Playing the indie rom-com by his own rules and rhythms, Bujalski offers up a beautiful screen couple in Guy Pearce and Cobie Smulders, then proceeds to reveal emotions as jumbled as their bodies are taut. The first sign of inner turmoil comes when Kat (Smulders), on a morning run, spots the SUV of a deadbeat client and dashes after it like Robert Patrick in Terminator 2. As a personal trainer for Power 4 Life, a full-service gym in Austin, Texas run by the ambitious Trevor (Pearce), it’s not even Kat’s job to collect payments, but anger and indignation are at the core of her being, on top of insecurity and restlessness. For his part, Trevor imagines himself a Zen master type, delivering both his clients and his growing business to a state of serene balance and enlightenment. But his need for orderliness naturally affects his ability to handle chaos. Trevor and Kat have a history—all the Power 4 Life trainers do, an occupational hazard for sweaty, good-looking people working closely together—and they’re forced to contend with it when Danny (Kevin Corrigan), a new client, throws a wrench in the works. A newly minted rich guy from New York, Danny lives in a sparsely appointed McMansion and takes Kat as an instructor partly to get in shape, but also to relieve his boredom and loneliness.

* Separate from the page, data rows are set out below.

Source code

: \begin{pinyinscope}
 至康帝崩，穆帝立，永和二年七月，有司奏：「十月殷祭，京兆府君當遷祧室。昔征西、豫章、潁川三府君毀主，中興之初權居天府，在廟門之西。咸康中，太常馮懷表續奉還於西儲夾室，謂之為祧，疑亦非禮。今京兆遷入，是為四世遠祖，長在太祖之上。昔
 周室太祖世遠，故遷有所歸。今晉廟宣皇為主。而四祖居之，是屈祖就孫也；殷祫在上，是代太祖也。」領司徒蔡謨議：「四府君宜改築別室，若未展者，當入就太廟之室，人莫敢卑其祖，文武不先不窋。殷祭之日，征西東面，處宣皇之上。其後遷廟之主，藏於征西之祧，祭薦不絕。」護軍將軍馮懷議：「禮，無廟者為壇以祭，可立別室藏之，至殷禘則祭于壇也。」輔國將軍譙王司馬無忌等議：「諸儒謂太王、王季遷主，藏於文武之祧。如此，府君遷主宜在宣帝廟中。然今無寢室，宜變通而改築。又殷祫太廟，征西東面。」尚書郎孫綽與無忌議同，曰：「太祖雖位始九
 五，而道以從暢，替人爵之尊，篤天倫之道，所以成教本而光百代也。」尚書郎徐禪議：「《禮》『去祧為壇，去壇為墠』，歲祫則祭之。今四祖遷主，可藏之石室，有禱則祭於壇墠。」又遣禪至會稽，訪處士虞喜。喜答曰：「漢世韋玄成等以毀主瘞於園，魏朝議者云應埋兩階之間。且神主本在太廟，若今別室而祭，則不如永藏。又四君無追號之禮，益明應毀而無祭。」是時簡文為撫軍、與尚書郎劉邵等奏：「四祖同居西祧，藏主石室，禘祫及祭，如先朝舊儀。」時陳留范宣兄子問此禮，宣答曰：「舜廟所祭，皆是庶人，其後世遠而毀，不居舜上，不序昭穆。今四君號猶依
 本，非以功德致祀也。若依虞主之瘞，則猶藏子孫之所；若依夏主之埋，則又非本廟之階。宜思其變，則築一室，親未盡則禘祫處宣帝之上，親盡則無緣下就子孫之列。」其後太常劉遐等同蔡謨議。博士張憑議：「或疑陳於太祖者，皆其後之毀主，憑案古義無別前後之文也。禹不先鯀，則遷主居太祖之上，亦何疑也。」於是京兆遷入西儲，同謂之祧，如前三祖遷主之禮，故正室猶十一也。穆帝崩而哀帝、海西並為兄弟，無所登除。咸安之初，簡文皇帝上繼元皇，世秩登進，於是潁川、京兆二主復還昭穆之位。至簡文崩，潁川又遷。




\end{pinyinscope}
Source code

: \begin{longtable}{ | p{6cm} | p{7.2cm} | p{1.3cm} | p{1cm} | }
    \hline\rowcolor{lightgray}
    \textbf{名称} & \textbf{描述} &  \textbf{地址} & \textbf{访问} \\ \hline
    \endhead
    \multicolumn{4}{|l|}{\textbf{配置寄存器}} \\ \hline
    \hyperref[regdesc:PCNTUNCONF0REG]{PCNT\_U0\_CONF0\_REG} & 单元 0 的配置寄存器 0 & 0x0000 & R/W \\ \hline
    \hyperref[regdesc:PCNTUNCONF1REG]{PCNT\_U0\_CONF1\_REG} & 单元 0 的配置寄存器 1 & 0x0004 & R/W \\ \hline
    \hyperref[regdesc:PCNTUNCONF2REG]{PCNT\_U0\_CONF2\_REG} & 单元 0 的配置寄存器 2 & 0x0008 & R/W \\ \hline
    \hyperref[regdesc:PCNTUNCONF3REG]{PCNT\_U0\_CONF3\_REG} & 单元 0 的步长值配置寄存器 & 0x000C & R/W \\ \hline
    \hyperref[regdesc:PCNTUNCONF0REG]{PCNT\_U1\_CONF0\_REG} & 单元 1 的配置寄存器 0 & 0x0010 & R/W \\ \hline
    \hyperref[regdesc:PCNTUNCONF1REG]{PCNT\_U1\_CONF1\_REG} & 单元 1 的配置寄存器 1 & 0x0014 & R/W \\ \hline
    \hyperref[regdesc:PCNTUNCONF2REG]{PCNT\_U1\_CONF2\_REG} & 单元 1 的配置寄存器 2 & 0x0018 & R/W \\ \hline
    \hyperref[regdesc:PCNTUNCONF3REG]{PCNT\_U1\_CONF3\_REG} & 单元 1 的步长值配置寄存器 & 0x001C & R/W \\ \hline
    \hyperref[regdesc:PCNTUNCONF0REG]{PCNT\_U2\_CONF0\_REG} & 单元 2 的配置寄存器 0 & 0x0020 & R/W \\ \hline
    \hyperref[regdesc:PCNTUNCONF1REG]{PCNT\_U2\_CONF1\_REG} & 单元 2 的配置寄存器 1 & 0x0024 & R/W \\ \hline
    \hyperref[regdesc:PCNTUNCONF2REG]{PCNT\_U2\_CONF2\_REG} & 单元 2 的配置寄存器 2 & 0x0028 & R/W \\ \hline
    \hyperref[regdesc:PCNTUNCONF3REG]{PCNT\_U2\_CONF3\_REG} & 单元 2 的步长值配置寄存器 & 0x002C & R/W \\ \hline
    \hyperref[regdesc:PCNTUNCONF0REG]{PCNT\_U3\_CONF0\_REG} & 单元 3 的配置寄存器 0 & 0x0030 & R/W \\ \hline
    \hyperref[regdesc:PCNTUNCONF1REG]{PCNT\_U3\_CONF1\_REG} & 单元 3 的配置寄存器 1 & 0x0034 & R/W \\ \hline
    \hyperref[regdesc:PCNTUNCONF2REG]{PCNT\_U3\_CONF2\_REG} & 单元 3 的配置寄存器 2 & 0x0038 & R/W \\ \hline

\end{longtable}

As Kat’s relationship with Danny starts crossing professional boundaries, it kicks up deep-seated feelings of jealousy with Trevor, which in turn come around to affect Danny—a quintessential Bujalskian mess for Results to marinate in. Bujalski gets terrific performances from all three actors: Pearce isn’t asked to cover his Australian accent (nor is it explained, refreshingly), and he reveals the cracks in the driven types he’s played in films like Memento and L.A. Confidential; Smulders finally gets an opportunity to bring the brightness and appeal of her How I Met Your Mother character to the big screen, but with an element of piano-wire edginess; and Corrigan, the character actor’s character actor, takes full advantage of the extra time, scoring most of the film’s laughs. (Danny’s haplessness as a rich guy is a comic wellspring.)
There’s a degree to which Bujalski struggles to open up his offbeat sensibility to a more mainstream indie audience, especially when he has to plot his way out of a corner—the denouement, in particular, is the type of shoehorned conclusion that he has studiously avoided in the past. But Results also shows the mainstream bending to him, returning to the themes of jealousy and insecurity that were present as early as Funny Ha Ha and Mutual Appreciation while assuming a tone that’s unusually low-key for a romantic comedy. Despite a too-neat resolution, the characters in Results haven’t figured themselves out, much less their relationships, and Bujalski is perfectly comfortable sorting through their confusion.